ME: I think that secularisation was an inevitable consequence of modernisation and urbanisation. I suspect that rejection of religion in Eastern Europe was also less linked to the “individualism” of the 68’ers in the West. The marked divide between religiosity in Eastern and Western Europe which we see today in opinion polls is more a reflection of institutional belonging and personal faith.
Sociologists distinguish between a so-called believing without belonging in the West versus belonging without believing in the east. Pew Polls recently showed that Eastern European states were some of the most God-fearing in the world, but their church attendance is customarily very, very low.

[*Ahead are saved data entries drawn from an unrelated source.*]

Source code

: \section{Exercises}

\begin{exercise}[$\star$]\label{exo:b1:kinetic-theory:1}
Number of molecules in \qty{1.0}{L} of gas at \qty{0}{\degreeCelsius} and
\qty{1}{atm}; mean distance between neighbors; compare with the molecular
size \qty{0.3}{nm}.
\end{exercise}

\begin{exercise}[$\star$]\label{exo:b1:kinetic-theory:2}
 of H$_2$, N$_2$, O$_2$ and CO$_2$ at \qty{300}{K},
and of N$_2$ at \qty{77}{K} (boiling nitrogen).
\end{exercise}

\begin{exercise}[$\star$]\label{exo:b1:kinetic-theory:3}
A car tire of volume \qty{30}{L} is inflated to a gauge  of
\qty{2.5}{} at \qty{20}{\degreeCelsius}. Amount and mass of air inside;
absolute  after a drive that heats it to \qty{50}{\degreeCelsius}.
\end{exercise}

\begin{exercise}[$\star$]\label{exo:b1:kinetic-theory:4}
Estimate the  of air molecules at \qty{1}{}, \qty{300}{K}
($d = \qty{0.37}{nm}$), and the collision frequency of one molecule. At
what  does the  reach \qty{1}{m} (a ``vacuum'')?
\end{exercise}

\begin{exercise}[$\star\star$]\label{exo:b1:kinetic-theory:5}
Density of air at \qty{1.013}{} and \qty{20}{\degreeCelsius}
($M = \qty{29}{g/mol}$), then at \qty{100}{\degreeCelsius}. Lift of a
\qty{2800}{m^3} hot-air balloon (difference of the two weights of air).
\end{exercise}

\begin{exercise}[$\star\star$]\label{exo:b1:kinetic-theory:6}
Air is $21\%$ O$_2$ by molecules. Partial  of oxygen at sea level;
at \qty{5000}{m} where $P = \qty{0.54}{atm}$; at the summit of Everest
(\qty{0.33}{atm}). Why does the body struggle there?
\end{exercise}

The conservative “identity politics” in vogue in Eastern Europe, particularly among younger people, is at least partly a consequence of the harsh realities of the transition to market capitalism.
A common complaint on the populist right in Western Europe in recent years has been that politicians and human rights activists lavish attention on minorities and disadvantaged groups at the expense of the “silent majority”.
These politicians then promise to defend workplaces and welfare from migrants or a local, often racialised, underclass; thus we have a political formation in Western Europe which blends xenophobia and social conservatism with a defence of the remnants of the welfare state (albeit from outsiders.)
That formation has only really risen to political prominence in Western Europe over the past decade since the 2008 financial crash, when welfare states could be defended *from* the migrant other. But it was the norm in many Eastern European states since long before then.
There was one key difference: the strong link between welfarism and social conservatism was often sold as defending “ordinary people” against the ravages of the new free market.
This kind of “proto-populism” is frequently beneath the banner of nominally left-wing parties in Romania, Bulgaria, the Czech Republic, Moldova, Russia, and Ukraine; meanwhile avowedly left-wing parties which try to work minority rights and defence for individual freedoms into their political programmes are met with blank stares at these foibles of an out-of-touch “liberalism”.
Western European journalists have been conditioned for 25 years to see the region as one in transition to an ideal type which their own societies represent. I think that as the EU is increasingly rocked by internal disputes, that paradigm is changing.
The autocracy of an Orbán or Aleksandar Vučić is quite supple and avant-garde in a lot of ways. So this is one of several reasons why I keep saying that Eastern Europe is ahead of the curve.